Si la Commission européenne tolère de micro-traces pour les produits importés, deux aliments vendus en France dépassent de loin les Limites Maximales de Résidus (LMR) autorisées. L'ONG exige leur retrait immédiat des rayons :

  • Le paprika doux moulu Ducros (lot 601912350) : Il contient du chlorfénapyr (un insecticide interdit) à un taux neuf fois supérieur à la limite, ainsi que du flonicamide, à une teneur six fois supérieure au seuil maximal.
  • Le riz Thaï de la marque Taureau Ailé (lot 0506251BN-B) : Les analyses ont révélé la présence d'anthraquinone, un répulsif contre les oiseaux, à des niveaux près de trois fois supérieurs à la limite légale.

Le scandale de « l'effet boomerang »

Comment ces substances se retrouvent-elles dans nos assiettes ? C'est ce que les spécialistes appellent l'effet boomerang. Des entreprises basées en Europe fabriquent des pesticides interdits sur notre continent, puis les exportent vers des pays hors-UE aux réglementations moins strictes (comme l'Asie ou l'Amérique du Sud). Ces produits chimiques sont utilisés sur les cultures locales, puis nous reviennent directement via les aliments importés.

Bien qu'Ursula von der Leyen, présidente de la Commission Européenne, se soit engagée en 2020 à stopper ce « commerce toxique », une enquête de l’ONG Public Eye révèle que les exportations de ces pesticides interdits ont en réalité progressé de 50 % entre 2018 et 2024.

Quels sont les risques pour notre santé ?

La présence de ces molécules pose de graves questions de santé publique, en particulier à cause de l'exposition répétée. Comme le rappelle Jean-Marc Bonmatin, chimiste et toxicologue au CNRS d'Orléans à France Info : « Nous, les chercheurs, nous nous sommes rendus compte que ce sont les intoxications chroniques à petite dose, c'est-à-dire ce que vous mangez tous les jours pendant des mois et des années, qui produisent les problèmes de santé les plus graves. »

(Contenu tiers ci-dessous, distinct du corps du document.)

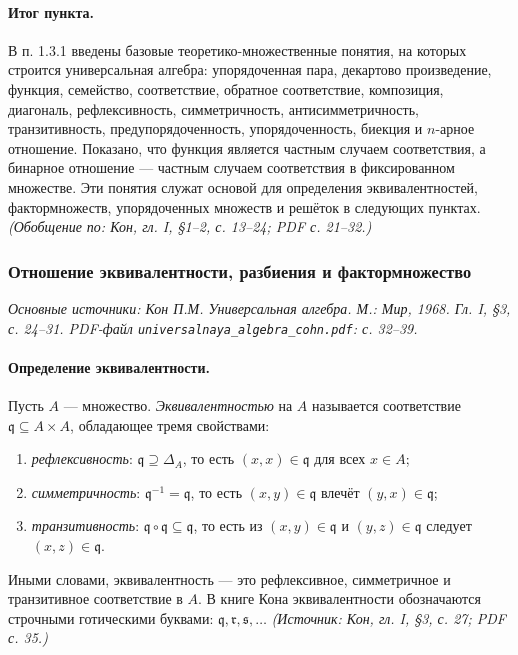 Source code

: \documentclass[a4paper,12pt]{article}
\begin{document}
\paragraph{Итог пункта.}
В п. 1.3.1 введены базовые теоретико-множественные понятия, на которых строится универсальная алгебра: упорядоченная пара, декартово произведение, функция, семейство, соответствие, обратное соответствие, композиция, диагональ, рефлексивность, симметричность, антисимметричность, транзитивность, предупорядоченность, упорядоченность, биекция и \(n\)-арное отношение. Показано, что функция является частным случаем соответствия, а бинарное отношение — частным случаем соответствия в фиксированном множестве. Эти понятия служат основой для определения эквивалентностей, фактормножеств, упорядоченных множеств и решёток в следующих пунктах.
\textit{(Обобщение по: Кон, гл. I, §1--2, с. 13--24; PDF с. 21--32.)}

\subsubsection{Отношение эквивалентности, разбиения и фактормножество}

\noindent\textit{Основные источники: Кон П.М. Универсальная алгебра. М.: Мир, 1968. Гл. I, §3, с. 24--31. PDF-файл \texttt{universalnaya\_algebra\_cohn.pdf}: с. 32--39.}

\paragraph{Определение эквивалентности.}
Пусть \(A\) — множество. \emph{Эквивалентностью} на \(A\) называется соответствие \(\mathfrak{q}\subseteq A\times A\), обладающее тремя свойствами:
\begin{enumerate}[label=(\arabic*)]
\item \emph{рефлексивность}: \(\mathfrak{q}\supseteq\Delta_A\), то есть \((x,x)\in\mathfrak{q}\) для всех \(x\in A\);
\item \emph{симметричность}: \(\mathfrak{q}^{-1}=\mathfrak{q}\), то есть \((x,y)\in\mathfrak{q}\) влечёт \((y,x)\in\mathfrak{q}\);
\item \emph{транзитивность}: \(\mathfrak{q}\circ\mathfrak{q}\subseteq\mathfrak{q}\), то есть из \((x,y)\in\mathfrak{q}\) и \((y,z)\in\mathfrak{q}\) следует \((x,z)\in\mathfrak{q}\).
\end{enumerate}
Иными словами, эквивалентность — это рефлексивное, симметричное и транзитивное соответствие в \(A\). В книге Кона эквивалентности обозначаются строчными готическими буквами: \(\mathfrak{q},\mathfrak{r},\mathfrak{s},\ldots\)
\textit{(Источник: Кон, гл. I, §3, с. 27; PDF с. 35.)}
\end{document}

Dans son rapport, l'ONG Foodwatch rappelle la dangerosité inhérente de ces composants : « Ce ne sont pas des substances anodines. Ce sont, par définition, des produits chimiques conçus pour tuer des organismes vivants. Cette toxicité intrinsèque représente souvent un danger pour la santé humaine, animale ou végétale. »

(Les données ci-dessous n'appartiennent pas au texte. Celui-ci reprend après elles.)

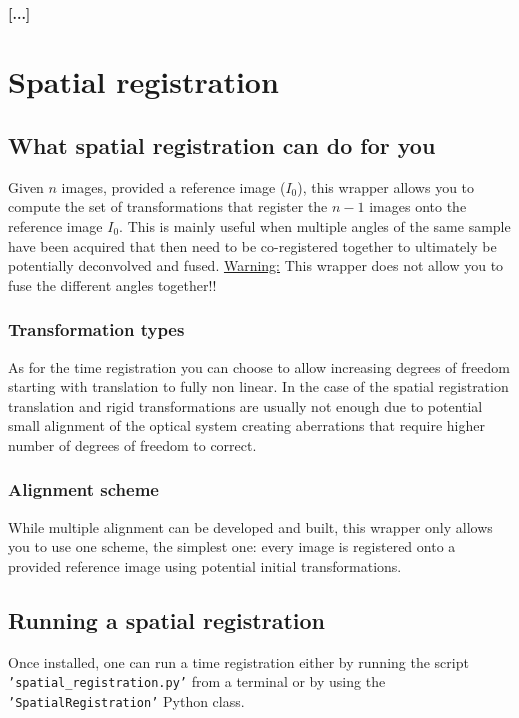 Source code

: \documentclass[10pt,a4paper]{book}
\newcommand{\option}[1]{{\texttt{'#1'}}}
\begin{document}
\subsubsection{[...]}
\chapter{Spatial registration}
\section{What spatial registration can do for you}
Given $n$ images, provided a reference image ($I_0$), this wrapper allows you to compute the set of transformations that register the $n-1$ images onto the reference image $I_0$. This is mainly useful when multiple angles of the same sample have been acquired that then need to be co-registered together to ultimately be potentially deconvolved and fused. \underline{Warning:} This wrapper does not allow you to fuse the different angles together!!
\subsection{Transformation types}
As for the time registration you can choose to allow increasing degrees of freedom starting with translation to fully non linear. In the case of the spatial registration translation and rigid transformations are usually not enough due to potential small alignment of the optical system creating aberrations that require higher number of degrees of freedom to correct.
\subsection{Alignment scheme}
While multiple alignment can be developed and built, this wrapper only allows you to use one scheme, the simplest one: every image is registered onto a provided reference image using potential initial transformations.
\section{Running a spatial registration}
Once installed, one can run a time registration either by running the script \option{spatial\_registration.py} from a terminal or by using the \option{SpatialRegistration} Python class.\\
\end{document}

De nombreuses enquêtes épidémiologiques lient désormais ces expositions à long terme à des risques accrus de cancers, de troubles neurologiques ou au dérèglement de notre système hormonal en tant que perturbateurs endocriniens. En attendant des mesures politiques ou des rappels officiels, la vigilance est de mise lors de vos prochains achats en rayon.